Beyond the curtain of "shock and awe" in 2003 there came the front-page unmasking of diplomatic and state secrets through Wikileaks, the dissembling of facts about the existence of weapons, and an ensuing political battle of wills. As the memory of the United States becomes cloudy about its own recent history, the people of Afghanistan and Iraq must still face every day's challenges in a battle-torn landscape.

For most Americans now, the resolution of conflict in both of these countries seems more and more distant and perplexing, and the cost less personal, with each week that passes. 

Sikander is the story of one 17-year-old Pakistani boy and his journey from a child's view of war to a man's understanding of peace. If that sounds like a time-worn tale, it's a well-told one here: the novel turns 25 years of recent Afghan and Pakistani history into a fast-paced story of family, relationships, separation and duty that readers will find familiar. It is 1986: Sikander Khan is a young student dreaming of life in America who joins with Pakistani mujahideen to fight the Russians in neighboring Afghanistan. 

Returning home, he faces another kind of conflict between his heart and his head, as well as the developing political unrest brought by the rise of the Taliban who begin to reshape daily life in his home of Laghar Juy. Over a decade, as political events force Sikander Khan and his family out of their home and into exile, the story becomes a tangle of conflict, separation and chaos against a backdrop of events over which he and his young family have no control.

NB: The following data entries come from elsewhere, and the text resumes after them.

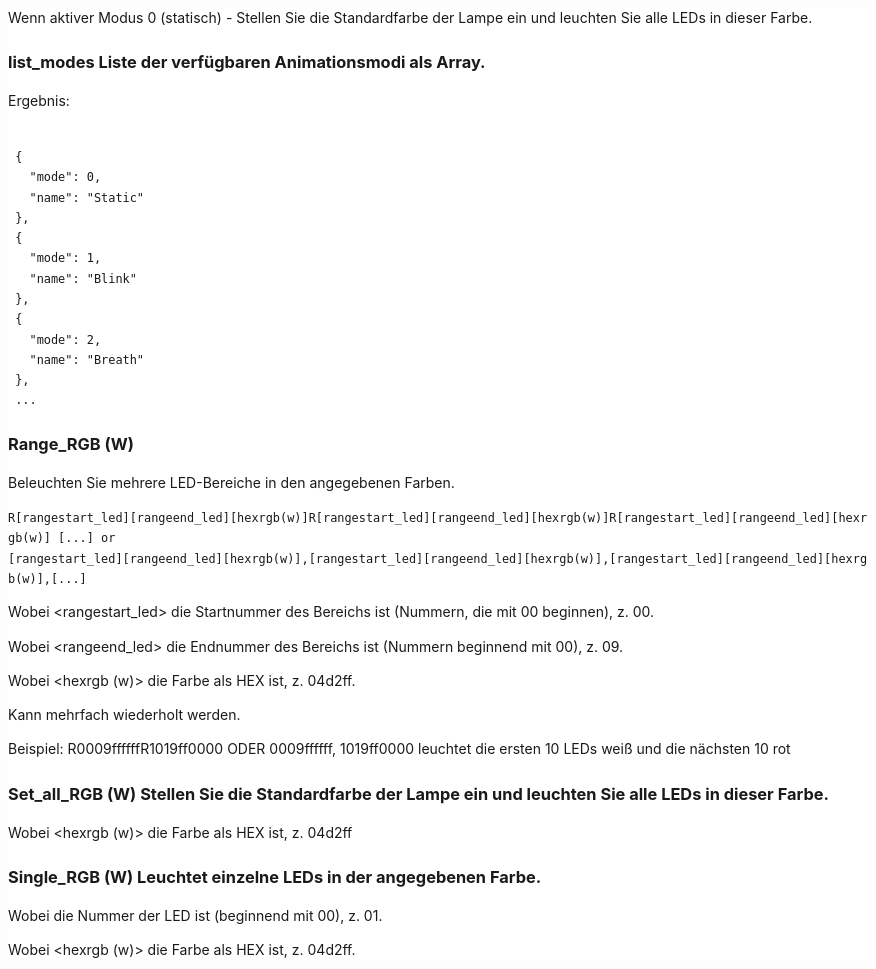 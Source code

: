  Wenn aktiver Modus 0 (statisch) - Stellen Sie die Standardfarbe der Lampe ein und leuchten Sie alle LEDs in dieser Farbe.

### list_modes Liste der verfügbaren Animationsmodi als Array.
Ergebnis:
```

 {
   "mode": 0,
   "name": "Static"
 },
 {
   "mode": 1,
   "name": "Blink"
 },
 {
   "mode": 2,
   "name": "Breath"
 },
 ...

```

### Range_RGB (W)
 Beleuchten Sie mehrere LED-Bereiche in den angegebenen Farben.

```
R[rangestart_led][rangeend_led][hexrgb(w)]R[rangestart_led][rangeend_led][hexrgb(w)]R[rangestart_led][rangeend_led][hexrgb(w)] [...] or
[rangestart_led][rangeend_led][hexrgb(w)],[rangestart_led][rangeend_led][hexrgb(w)],[rangestart_led][rangeend_led][hexrgb(w)],[...]
```

 Wobei <rangestart_led> die Startnummer des Bereichs ist (Nummern, die mit 00 beginnen), z. 00.

 Wobei <rangeend_led> die Endnummer des Bereichs ist (Nummern beginnend mit 00), z. 09.

 Wobei <hexrgb (w)> die Farbe als HEX ist, z. 04d2ff.

 Kann mehrfach wiederholt werden.

 Beispiel: R0009ffffffR1019ff0000 ODER 0009ffffff, 1019ff0000 leuchtet die ersten 10 LEDs weiß und die nächsten 10 rot

### Set_all_RGB (W) Stellen Sie die Standardfarbe der Lampe ein und leuchten Sie alle LEDs in dieser Farbe.
 Wobei <hexrgb (w)> die Farbe als HEX ist, z. 04d2ff

### Single_RGB (W) Leuchtet einzelne LEDs in der angegebenen Farbe.
 Wobei <numled> die Nummer der LED ist (beginnend mit 00), z. 01.

 Wobei <hexrgb (w)> die Farbe als HEX ist, z. 04d2ff.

Then Osama Bin Laden strikes at the World Trade Center, and Sikander's hopes for a life in America are changed beyond recognition.

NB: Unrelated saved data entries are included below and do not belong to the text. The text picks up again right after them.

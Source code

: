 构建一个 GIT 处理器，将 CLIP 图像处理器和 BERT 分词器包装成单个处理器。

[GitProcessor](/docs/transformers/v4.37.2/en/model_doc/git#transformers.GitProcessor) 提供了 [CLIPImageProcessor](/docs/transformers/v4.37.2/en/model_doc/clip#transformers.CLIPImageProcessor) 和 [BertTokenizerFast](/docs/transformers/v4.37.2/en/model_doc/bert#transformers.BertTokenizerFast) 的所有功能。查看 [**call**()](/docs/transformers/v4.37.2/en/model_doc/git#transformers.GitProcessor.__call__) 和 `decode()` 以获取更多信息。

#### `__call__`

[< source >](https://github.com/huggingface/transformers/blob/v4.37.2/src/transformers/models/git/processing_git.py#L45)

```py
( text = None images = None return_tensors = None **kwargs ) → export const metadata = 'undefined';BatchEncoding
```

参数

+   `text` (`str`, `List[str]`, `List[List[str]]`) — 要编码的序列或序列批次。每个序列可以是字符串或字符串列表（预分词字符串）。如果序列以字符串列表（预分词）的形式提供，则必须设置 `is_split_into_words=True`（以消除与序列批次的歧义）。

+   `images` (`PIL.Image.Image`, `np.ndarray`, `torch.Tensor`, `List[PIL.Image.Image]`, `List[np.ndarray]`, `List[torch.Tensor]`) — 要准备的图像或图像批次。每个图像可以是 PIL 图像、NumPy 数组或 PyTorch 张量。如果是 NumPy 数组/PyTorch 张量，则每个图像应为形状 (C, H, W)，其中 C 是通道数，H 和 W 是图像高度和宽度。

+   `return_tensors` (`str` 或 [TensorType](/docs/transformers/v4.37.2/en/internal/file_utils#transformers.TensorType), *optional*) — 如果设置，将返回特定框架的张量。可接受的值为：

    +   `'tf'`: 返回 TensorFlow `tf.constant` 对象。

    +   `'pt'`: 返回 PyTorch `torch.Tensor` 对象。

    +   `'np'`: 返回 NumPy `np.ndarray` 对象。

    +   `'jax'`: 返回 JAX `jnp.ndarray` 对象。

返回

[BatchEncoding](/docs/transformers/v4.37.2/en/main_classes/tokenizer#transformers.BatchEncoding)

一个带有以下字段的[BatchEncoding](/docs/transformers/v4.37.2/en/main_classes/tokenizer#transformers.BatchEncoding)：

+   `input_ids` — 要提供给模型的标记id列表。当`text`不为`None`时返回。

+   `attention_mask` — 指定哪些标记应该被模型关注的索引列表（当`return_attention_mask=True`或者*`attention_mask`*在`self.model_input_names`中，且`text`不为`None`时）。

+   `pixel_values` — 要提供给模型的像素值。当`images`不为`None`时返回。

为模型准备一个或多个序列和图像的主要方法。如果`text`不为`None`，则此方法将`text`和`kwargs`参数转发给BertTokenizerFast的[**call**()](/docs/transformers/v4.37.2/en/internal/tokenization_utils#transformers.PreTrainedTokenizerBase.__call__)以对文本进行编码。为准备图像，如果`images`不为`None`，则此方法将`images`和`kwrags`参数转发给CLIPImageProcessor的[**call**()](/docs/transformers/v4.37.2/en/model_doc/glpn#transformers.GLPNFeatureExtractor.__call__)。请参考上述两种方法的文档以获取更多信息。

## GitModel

M. Salahuddin Khan, the author, has a quick way of weaving the complex story around this simple personal drama, even as the locales and cultures of Afghanistan and Pakistan seem remote and unfamiliar. There is much about regional and world politics, although Khan never lets the action stop: like any good storyteller he knows that the important thing is what happens next, and the writer seldom lets the politics get in the way of the story.

For casual readers -- and Khan provides a great service here -- the novel gives a detailed look at several Islamic cultures, providing a basis for understanding of the religious practices that inform decisions in daily life, and descriptions of events that are already receding into history and may only be echoes of newspaper headlines.

In its politics as well as the day-to-day relationships of Sikander and his family, the action is written without sentimentality or pretense. While the unfolding family drama is told warmly and with great affection, the excesses of the Taliban regime are described with an unblinking eye:
By September of that year, with the exception of Ahmed Shah Massoud's militia and the Panjshir Valley territory it held to the north, the country finally succumbed to the Taliban. One of their early actions after having captured Kabul was to seek retribution for Najibullah's excesses. Although he and his brother had taken refuge in the UN compound in Kabul, Taliban forces summarily dragged them both from the compound, executed them, and hanged their bodies from the frame of a traffic kiosk. This form of execution and corpse display became the gruesome trademark of Taliban retribution for others to beware.
The action sweeps from Afghanistan to Guantanamo, Applecross in Wales to Durham, North Carolina -- here the forces of war and displacement and necessary duty are strong and unstoppable. Just as the novel seems to be coming to a kind of settled peace at last, there's a final and unexpected twist that underscores the story's theme of life during a time of conflict.

In describing one man's attempt at reconciliation between his duty and his conscience, the author shows us that our own sense of right and wrong may sweep us along with a force even greater than war -- a force just as strong, and just as unstoppable.